Quelle que soit donc l’alternative à laquelle nous nous arrêtions pour y chercher la synthèse des deux termes dont nous apercevons successivement la nécessité, nous sommes condamnés dans un cas à absorber le monde en Dieu ; dans le second, à répandre Dieu dans le monde ; dans tous les deux, au détriment de l’un et de l’autre terme du rapport, dont chacun se trouve faussé dans son isolement même.
Nous comprenons que pour que Dieu se donne, il faut qu’il se possède, il faut qu’il s’affirme. Nous comprenons, d’un autre côté, que si Dieu s’affirme, se possède, se pose lui-même, c’est pour se communiquer ; que d’ailleurs, selon la révélation scripturaire, l’amour, mais l’amour saint, l’amour d’un Dieu qui est lumière, est la plus haute expression de l’essence divine ; nous croyons que c’est le mot humain amour qui répond le mieux à la réalité ineffable de l’Être divin ; mais nous croyons aussi que ce mot suprême est lui-même marqué dans toute langue humaine d’une insuffisance et d’une partialité qui le rend toujours en partie inadéquat à l’objet ; que la synthèse des deux termes : sainteté, amour, rapportée à la notion de Dieu, ne formera jamais un concept unique et saisissable comme tel à notre esprit, et que la notion du Bien absolu se décomposera toujours, dans l’intelligence et la terminologie humaines, dans celle de la Volonté absolue qui affirme et pose le Moi divin, et de la Volonté absolue qui affirme et pose le non-soi.

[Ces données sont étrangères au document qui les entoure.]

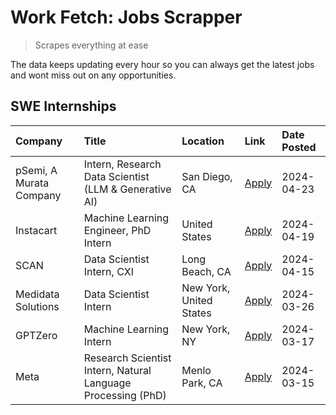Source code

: # Work Fetch: Jobs Scrapper
> Scrapes everything at ease

The data keeps updating every hour so you can always get the latest jobs and wont miss out on any opportunities.

## SWE Internships
<!--START_SECTION:workfetch-->
| Company                 | Title                                                        | Location                | Link                                                                                                                                                                                                                                                                             | Date Posted   |
|:------------------------|:-------------------------------------------------------------|:------------------------|:---------------------------------------------------------------------------------------------------------------------------------------------------------------------------------------------------------------------------------------------------------------------------------|:--------------|
| pSemi, A Murata Company | Intern, Research Data Scientist (LLM & Generative AI)        | San Diego, CA           | [Apply](https://www.linkedin.com/jobs/view/intern-research-data-scientist-llm-generative-ai-at-psemi-a-murata-company-3887074168?position=9&pageNum=0&refId=QkDN2mGKDZMsMmOlTw1r3A%3D%3D&trackingId=j%2FrJ9%2F%2FA3TFsyG5XMi4YhA%3D%3D&trk=public_jobs_jserp-result_search-card) | 2024-04-23    |
| Instacart               | Machine Learning Engineer, PhD Intern                        | United States           | [Apply](https://www.linkedin.com/jobs/view/machine-learning-engineer-phd-intern-at-instacart-3901991739?position=2&pageNum=0&refId=QkDN2mGKDZMsMmOlTw1r3A%3D%3D&trackingId=iVMMWgDIJrUVQR73GUm9QQ%3D%3D&trk=public_jobs_jserp-result_search-card)                                | 2024-04-19    |
| SCAN                    | Data Scientist Intern, CXI                                   | Long Beach, CA          | [Apply](https://www.linkedin.com/jobs/view/data-scientist-intern-cxi-at-scan-3899690492?position=8&pageNum=0&refId=QkDN2mGKDZMsMmOlTw1r3A%3D%3D&trackingId=AH%2BoDvmyczq6UqC5vwilqQ%3D%3D&trk=public_jobs_jserp-result_search-card)                                              | 2024-04-15    |
| Medidata Solutions      | Data Scientist Intern                                        | New York, United States | [Apply](https://www.linkedin.com/jobs/view/data-scientist-intern-at-medidata-solutions-3810253704?position=3&pageNum=0&refId=QkDN2mGKDZMsMmOlTw1r3A%3D%3D&trackingId=cFdXhijXBU%2FbpJWMIfbecg%3D%3D&trk=public_jobs_jserp-result_search-card)                                    | 2024-03-26    |
| GPTZero                 | Machine Learning Intern                                      | New York, NY            | [Apply](https://www.linkedin.com/jobs/view/machine-learning-intern-at-gptzero-3860723963?position=7&pageNum=0&refId=QkDN2mGKDZMsMmOlTw1r3A%3D%3D&trackingId=iGcm9nqBfTHUCfvmvo%2Fn8A%3D%3D&trk=public_jobs_jserp-result_search-card)                                             | 2024-03-17    |
| Meta                    | Research Scientist Intern, Natural Language Processing (PhD) | Menlo Park, CA          | [Apply](https://www.linkedin.com/jobs/view/research-scientist-intern-natural-language-processing-phd-at-meta-3858718375?position=10&pageNum=0&refId=QkDN2mGKDZMsMmOlTw1r3A%3D%3D&trackingId=qTDWOQxWRXoOkS98d%2BL17w%3D%3D&trk=public_jobs_jserp-result_search-card)             | 2024-03-15    |
<!--END_SECTION:workfetch-->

Nous résumons cette première section dans les trois propositions suivantes :
- Première proposition : Dieu veut être, et il veut être ;
- Deuxième proposition : Dieu est le Bien qu’il veut, et il veut le Bien qu’il est ;
- Troisième proposition : Etant et voulant le Bien, Dieu se veut soi-même et il veut le non-soi ; il est saint et il est amour.

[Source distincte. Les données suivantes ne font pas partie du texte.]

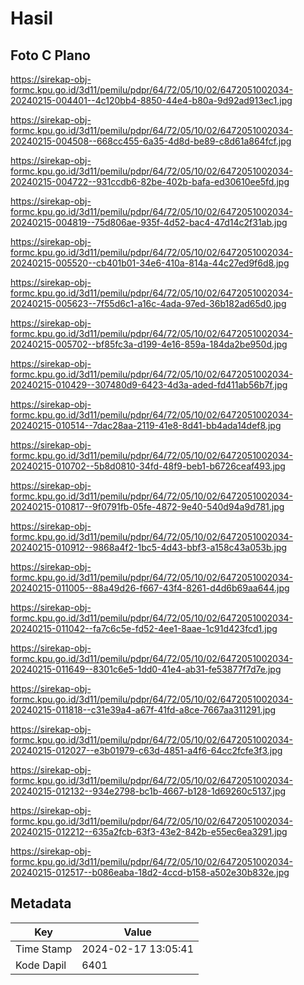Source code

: # Hasil

## Foto C Plano

https://sirekap-obj-formc.kpu.go.id/3d11/pemilu/pdpr/64/72/05/10/02/6472051002034-20240215-004401--4c120bb4-8850-44e4-b80a-9d92ad913ec1.jpg

https://sirekap-obj-formc.kpu.go.id/3d11/pemilu/pdpr/64/72/05/10/02/6472051002034-20240215-004508--668cc455-6a35-4d8d-be89-c8d61a864fcf.jpg

https://sirekap-obj-formc.kpu.go.id/3d11/pemilu/pdpr/64/72/05/10/02/6472051002034-20240215-004722--931ccdb6-82be-402b-bafa-ed30610ee5fd.jpg

https://sirekap-obj-formc.kpu.go.id/3d11/pemilu/pdpr/64/72/05/10/02/6472051002034-20240215-004819--75d806ae-935f-4d52-bac4-47d14c2f31ab.jpg

https://sirekap-obj-formc.kpu.go.id/3d11/pemilu/pdpr/64/72/05/10/02/6472051002034-20240215-005520--cb401b01-34e6-410a-814a-44c27ed9f6d8.jpg

https://sirekap-obj-formc.kpu.go.id/3d11/pemilu/pdpr/64/72/05/10/02/6472051002034-20240215-005623--7f55d6c1-a16c-4ada-97ed-36b182ad65d0.jpg

https://sirekap-obj-formc.kpu.go.id/3d11/pemilu/pdpr/64/72/05/10/02/6472051002034-20240215-005702--bf85fc3a-d199-4e16-859a-184da2be950d.jpg

https://sirekap-obj-formc.kpu.go.id/3d11/pemilu/pdpr/64/72/05/10/02/6472051002034-20240215-010429--307480d9-6423-4d3a-aded-fd411ab56b7f.jpg

https://sirekap-obj-formc.kpu.go.id/3d11/pemilu/pdpr/64/72/05/10/02/6472051002034-20240215-010514--7dac28aa-2119-41e8-8d41-bb4ada14def8.jpg

https://sirekap-obj-formc.kpu.go.id/3d11/pemilu/pdpr/64/72/05/10/02/6472051002034-20240215-010702--5b8d0810-34fd-48f9-beb1-b6726ceaf493.jpg

https://sirekap-obj-formc.kpu.go.id/3d11/pemilu/pdpr/64/72/05/10/02/6472051002034-20240215-010817--9f0791fb-05fe-4872-9e40-540d94a9d781.jpg

https://sirekap-obj-formc.kpu.go.id/3d11/pemilu/pdpr/64/72/05/10/02/6472051002034-20240215-010912--9868a4f2-1bc5-4d43-bbf3-a158c43a053b.jpg

https://sirekap-obj-formc.kpu.go.id/3d11/pemilu/pdpr/64/72/05/10/02/6472051002034-20240215-011005--88a49d26-f667-43f4-8261-d4d6b69aa644.jpg

https://sirekap-obj-formc.kpu.go.id/3d11/pemilu/pdpr/64/72/05/10/02/6472051002034-20240215-011042--fa7c6c5e-fd52-4ee1-8aae-1c91d423fcd1.jpg

https://sirekap-obj-formc.kpu.go.id/3d11/pemilu/pdpr/64/72/05/10/02/6472051002034-20240215-011649--8301c6e5-1dd0-41e4-ab31-fe53877f7d7e.jpg

https://sirekap-obj-formc.kpu.go.id/3d11/pemilu/pdpr/64/72/05/10/02/6472051002034-20240215-011818--c31e39a4-a67f-41fd-a8ce-7667aa311291.jpg

https://sirekap-obj-formc.kpu.go.id/3d11/pemilu/pdpr/64/72/05/10/02/6472051002034-20240215-012027--e3b01979-c63d-4851-a4f6-64cc2fcfe3f3.jpg

https://sirekap-obj-formc.kpu.go.id/3d11/pemilu/pdpr/64/72/05/10/02/6472051002034-20240215-012132--934e2798-bc1b-4667-b128-1d69260c5137.jpg

https://sirekap-obj-formc.kpu.go.id/3d11/pemilu/pdpr/64/72/05/10/02/6472051002034-20240215-012212--635a2fcb-63f3-43e2-842b-e55ec6ea3291.jpg

https://sirekap-obj-formc.kpu.go.id/3d11/pemilu/pdpr/64/72/05/10/02/6472051002034-20240215-012517--b086eaba-18d2-4ccd-b158-a502e30b832e.jpg


## Metadata

| Key        | Value               |
| ---------- | ------------------- |
| Time Stamp | 2024-02-17 13:05:41 |
| Kode Dapil | 6401                |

Nous ajoutons toutefois que s’il nous est jamais donné d’entrevoir comme dans le lointain la possibilité de la solution d’un des problèmes que nous venons de poser, c’est le mystère de la Trinité qui nous promet le mot de ces autres mystères ; c’est dans le sanctuaire suprême d’une existence unique en trois personnes que nous chercherons et trouverons la résolution des dualités et des antithèses qui obsèdent actuellement notre intelligence.

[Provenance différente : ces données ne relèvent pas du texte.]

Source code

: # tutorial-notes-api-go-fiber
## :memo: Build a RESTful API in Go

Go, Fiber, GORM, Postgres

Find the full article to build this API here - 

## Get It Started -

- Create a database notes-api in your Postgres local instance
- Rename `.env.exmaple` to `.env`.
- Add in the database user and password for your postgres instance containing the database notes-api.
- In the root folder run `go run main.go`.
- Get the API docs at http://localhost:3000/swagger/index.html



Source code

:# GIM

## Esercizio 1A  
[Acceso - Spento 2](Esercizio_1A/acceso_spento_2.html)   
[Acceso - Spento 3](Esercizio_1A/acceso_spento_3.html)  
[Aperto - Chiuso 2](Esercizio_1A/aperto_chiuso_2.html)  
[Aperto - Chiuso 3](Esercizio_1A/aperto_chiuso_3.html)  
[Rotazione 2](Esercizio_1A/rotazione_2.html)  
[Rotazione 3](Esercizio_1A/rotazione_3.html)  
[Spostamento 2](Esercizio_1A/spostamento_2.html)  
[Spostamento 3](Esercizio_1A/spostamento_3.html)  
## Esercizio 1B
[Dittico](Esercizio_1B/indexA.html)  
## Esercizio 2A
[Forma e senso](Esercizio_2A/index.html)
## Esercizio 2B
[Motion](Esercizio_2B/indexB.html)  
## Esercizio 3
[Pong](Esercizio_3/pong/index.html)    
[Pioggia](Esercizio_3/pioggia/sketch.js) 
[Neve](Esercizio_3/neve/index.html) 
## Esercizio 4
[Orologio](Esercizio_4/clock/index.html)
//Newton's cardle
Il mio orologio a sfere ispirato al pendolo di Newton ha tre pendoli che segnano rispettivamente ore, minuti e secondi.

Peut-être concevrons-nous un jour que l’amour saint qui est le Bien absolu, est à la fois, dans le sein de l’Être absolu, acte et état, activité absolument libre et absolument nécessaire, fait de nature autant que fait de volonté. Dans le mystère de cette existence unique de trois personnes, dont chacune a d’une manière absolue sa fin en elle-même et dans les deux autres, l’amour saint est à la fois le Bien que Dieu est, le Bien que Dieu veut et l’essence que Dieu veut être.